A Guelmim, un extraordinaire trésor de manuscrits anciens au sujet des relations Maroc-Sénégal
Médias 24 vous révèle ci-après un endroit méconnu: un musée qui contient plus de 2.000 manuscrits anciens reconstituant une partie des relations commerciales entre le Maroc et l'Afrique de l'Ouest. Un trésor inestimable découvert récemment.

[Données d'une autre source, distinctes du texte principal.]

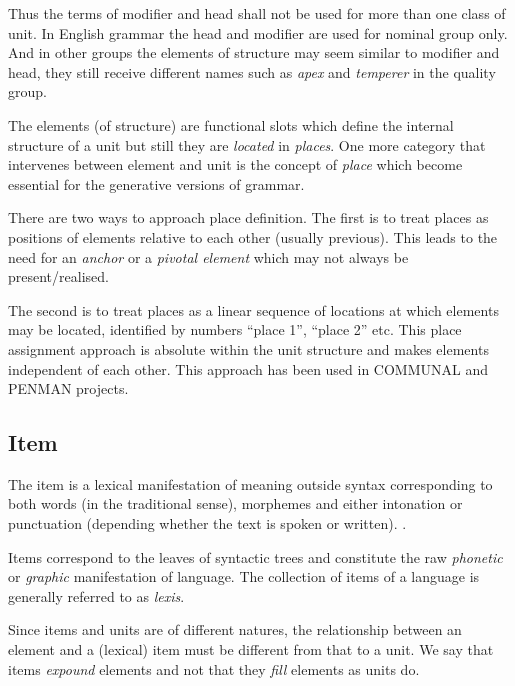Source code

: Thus the terms of modifier and head shall not be used for more than one class of unit. In English grammar the head and modifier are used for nominal group only. And in other groups the elements of structure may seem similar to modifier and head, they still receive different names such as \textit{apex} and \textit{temperer} in the quality group.

The elements (of structure) are functional slots which define the internal structure of a unit but still they are \textit{located} in \textit{places}. One more category that intervenes between element and unit is the concept of \textit{place} which become essential for the generative versions of grammar.

There are two ways to approach place definition. The first is to treat places as positions of elements relative to each other (usually previous). This leads to the need for an \textit{anchor} or a \textit{pivotal element} which may not always be present/realised.

The second is to treat places as a linear sequence of locations at which elements may be located, identified by numbers ``place 1'', ``place 2'' etc. This place assignment approach is absolute within the unit structure and makes elements independent of each other. This approach has been used in COMMUNAL \citep{Fawcett90-communal} and PENMAN \citep{PenmanOverview} projects. 

\subsection{Item}
\begin{definition}[Item]\label{def:item}
	The item is a lexical manifestation of meaning outside syntax corresponding to both words (in the traditional sense), morphemes and either intonation or punctuation (depending whether the text is spoken or written). \citep[226--232]{Fawcett2000}. 
\end{definition}

Items correspond to the leaves of syntactic trees and constitute the raw \textit{phonetic} or \textit{graphic} manifestation of language. The collection of items of a language is generally referred to as \textit{lexis}.

Since items and units are of different natures, the relationship between an element and a (lexical) item must be different from that to a unit. We say that items \textit{expound} elements and not that they \textit{fill} elements as units do. 

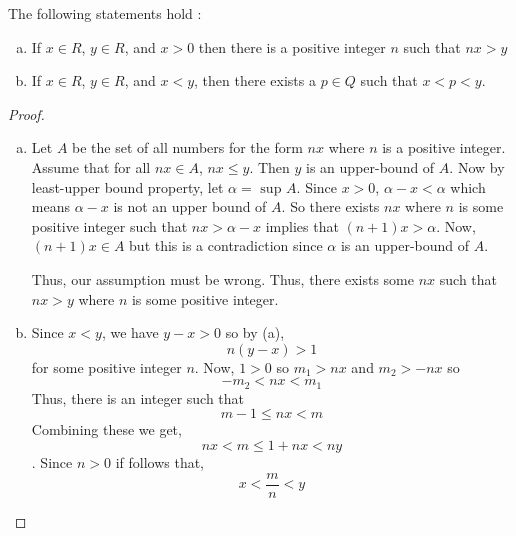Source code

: \begin{thm}
	The following statements hold :
	\begin{enumerate}[a)]
		\item If $x \in R$, $y \in R$, and $x > 0$ then there is a positive integer $n$ such that
		$ nx > y $
		\item If $x \in R$, $y \in R$, and $x < y$, then there exists a $p \in Q$ such that $x < p < y$.
	\end{enumerate}
	\begin{proof}
		\begin{enumerate}[a)]
			\item
			Let $A$ be the set of all numbers for the form $nx$ where $n$ is a positive integer.
			Assume that for all $nx \in A$, $nx \leq y$. Then $y$ is an upper-bound of $A$.
			Now by least-upper bound property, let $\alpha = \text{ sup } A$.
			Since $x > 0$, $\alpha - x < \alpha$ which means $\alpha - x$ is not an upper bound of $A$.
			So there exists $nx$ where $n$ is some positive integer such that $nx > \alpha - x$ implies that $(n+1)x > \alpha$.
			Now, $(n+1)x \in A$ but this is a contradiction since $\alpha$ is an upper-bound of $A$.

			Thus, our assumption must be wrong. Thus, there exists some $nx$ such that $nx > y$ where $n$ is some positive integer.

			\item
			Since $x < y$, we have $y - x > 0$ so by (a), $$ n(y - x) > 1 $$ for some positive integer $n$.
			Now, $1 > 0$ so $m_1 > nx$ and $m_2 > -nx$ so $$ -m_2 < nx < m_1 $$
			Thus, there is an integer such that $$ m - 1 \leq nx < m $$
			Combining these we get, $$ nx < m \leq 1 + nx < ny $$.
			Since $n > 0$ if follows that, $$ x < \frac{m}{n} < y $$
		\end{enumerate}
	\end{proof}
\end{thm}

C’est un événement : plus de 2.200 documents retraçant l’histoire des échanges commerciaux entre les tribus du Sahara et les pays de l’Afrique subsaharienne, notamment le Sénégal, au début du 20ème siècle, sont maintenant exposés au musée d’Ahl Salek, à Laksabi, une localité située à 10 kilomètres de la ville de Guelmim, après avoir été re-découverts au cours des dernières années par un membre de la famille.

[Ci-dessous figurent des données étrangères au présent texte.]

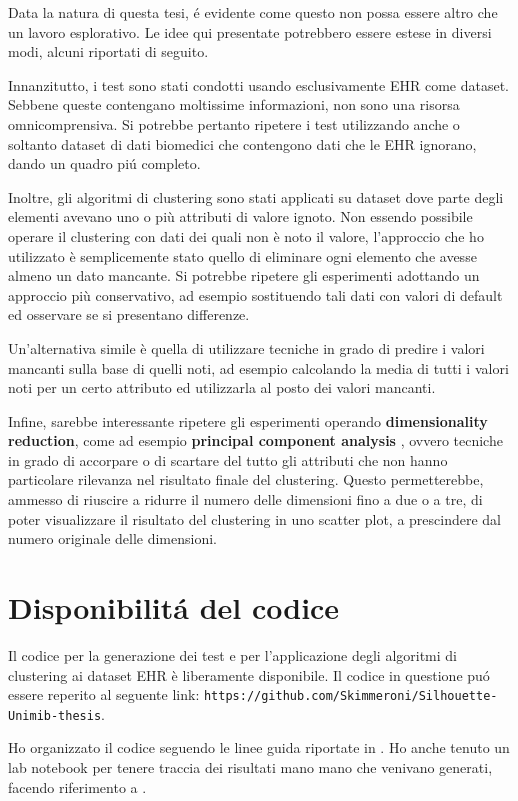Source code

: \documentclass[a4paper, 12pt]{report}
\begin{document}
		Data la natura di questa tesi, é evidente come questo non possa
		essere altro che un lavoro esplorativo. Le idee qui presentate
		potrebbero essere estese in diversi modi, alcuni riportati di
		seguito.

		Innanzitutto, i test sono stati condotti usando esclusivamente EHR
		come dataset. Sebbene queste contengano moltissime informazioni, non
		sono una risorsa omnicomprensiva. Si potrebbe pertanto ripetere i
		test utilizzando anche o soltanto dataset di dati biomedici che
		contengono dati che le EHR ignorano, dando un quadro piú completo.

		Inoltre, gli algoritmi di clustering sono stati applicati su dataset
		dove parte degli elementi avevano uno o più attributi di valore
		ignoto. Non essendo possibile operare il clustering con dati dei
		quali non è noto il valore, l'approccio che ho utilizzato è
		semplicemente stato quello di eliminare ogni elemento che avesse
		almeno un dato mancante. Si potrebbe ripetere gli esperimenti
		adottando un approccio più conservativo, ad esempio sostituendo
		tali dati con valori di default ed osservare se si presentano
		differenze.

		Un'alternativa simile è quella di utilizzare tecniche in grado di
		predire i valori mancanti sulla base di quelli noti, ad esempio
		calcolando la media di tutti i valori noti per un certo attributo
		ed utilizzarla al posto dei valori mancanti.

		Infine, sarebbe interessante ripetere gli esperimenti operando
		\textbf{dimensionality reduction}, come ad esempio \textbf{principal
		component analysis} \cite{Hotelling1933AnalysisOA}, ovvero tecniche
		in grado di accorpare o di scartare del tutto gli attributi che non
		hanno particolare rilevanza nel risultato finale del clustering.
		Questo permetterebbe, ammesso di riuscire a ridurre il numero delle
		dimensioni fino a due o a tre, di poter visualizzare il risultato
		del clustering in uno scatter plot, a prescindere dal numero originale
		delle dimensioni.

	\chapter*{Disponibilitá del codice}

		Il codice per la generazione dei test e per l'applicazione degli
		algoritmi di clustering ai dataset EHR è liberamente disponibile.
		Il codice in questione puó essere reperito al seguente link:
		\texttt{https://github.com/Skimmeroni/Silhouette-Unimib-thesis}.

		Ho organizzato il codice seguendo le linee guida riportate in
		\cite{10.1371/journal.pcbi.1000424}. Ho anche tenuto un lab
		notebook per tenere traccia dei risultati mano mano che venivano
		generati, facendo riferimento a \cite{10.1371/journal.pcbi.1004385}.

	\printbibliography
\end{document}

Le démarrage du musée a eu lieu en 2009, mais l’adresse reste méconnue. Médias 24 est le premier journal à l’évoquer. « C’est la maison de mon grand-père, Mohamed Salem Oueld Ahmed Oueld Salek, qui abrite le musée », déclare à Médias 24 Ahmed Bensalem Ben Salek El Hanafi, héritier de ce patrimoine historique dont la richesse documentaire n’a d’égale que sa profondeur.
« Le musée a vu le jour pour retranscrire l’histoire des tribus du sud du Maroc. Ce fut une simple action qui a pourtant encouragé plusieurs autochtones des Ait Lahcen à ouvrir leurs anciens coffres pleins de documents historiques hérités de leurs ancêtres, et ignorés par la nouvelle génération ne sachant s’en servir et à qui confier ce trésor », indique notre source.
« Etant petit-fils de cette notabilité et ayant hérité une documentation historique datée de plus d’un siècle, j’ai décidé depuis mon départ de la fonction publique d’ouvrir ce musée et de mettre cet héritage, qui représente la mémoire de ma famille et de ma tribu, à la disposition des chercheurs, étudiants, administrations, médias et toute personne intéressée », poursuit-il.
Les documents, mis à la disposition de Médias 24, révèlent, avec une précision saisissante, les relations commerciales qu’entretenait la tribu de Laksabi, ex-Taougaoust, avec le Sénégal, où était établi un membre de la famille répondant au nom de Mohamed Salem, commerçant de son état. Une missive qui date de 1926 (voir diaporama ci-dessus), a pour objet de fournir la tribu d’Ait Lahcen en armes de sorte que celle-ci puisse être en mesure de défendre «son identité, sa terre, sa religion croyance, son honneur» ainsi que de se protéger contre les tentatives de pillage, récurrentes à cette époque-là.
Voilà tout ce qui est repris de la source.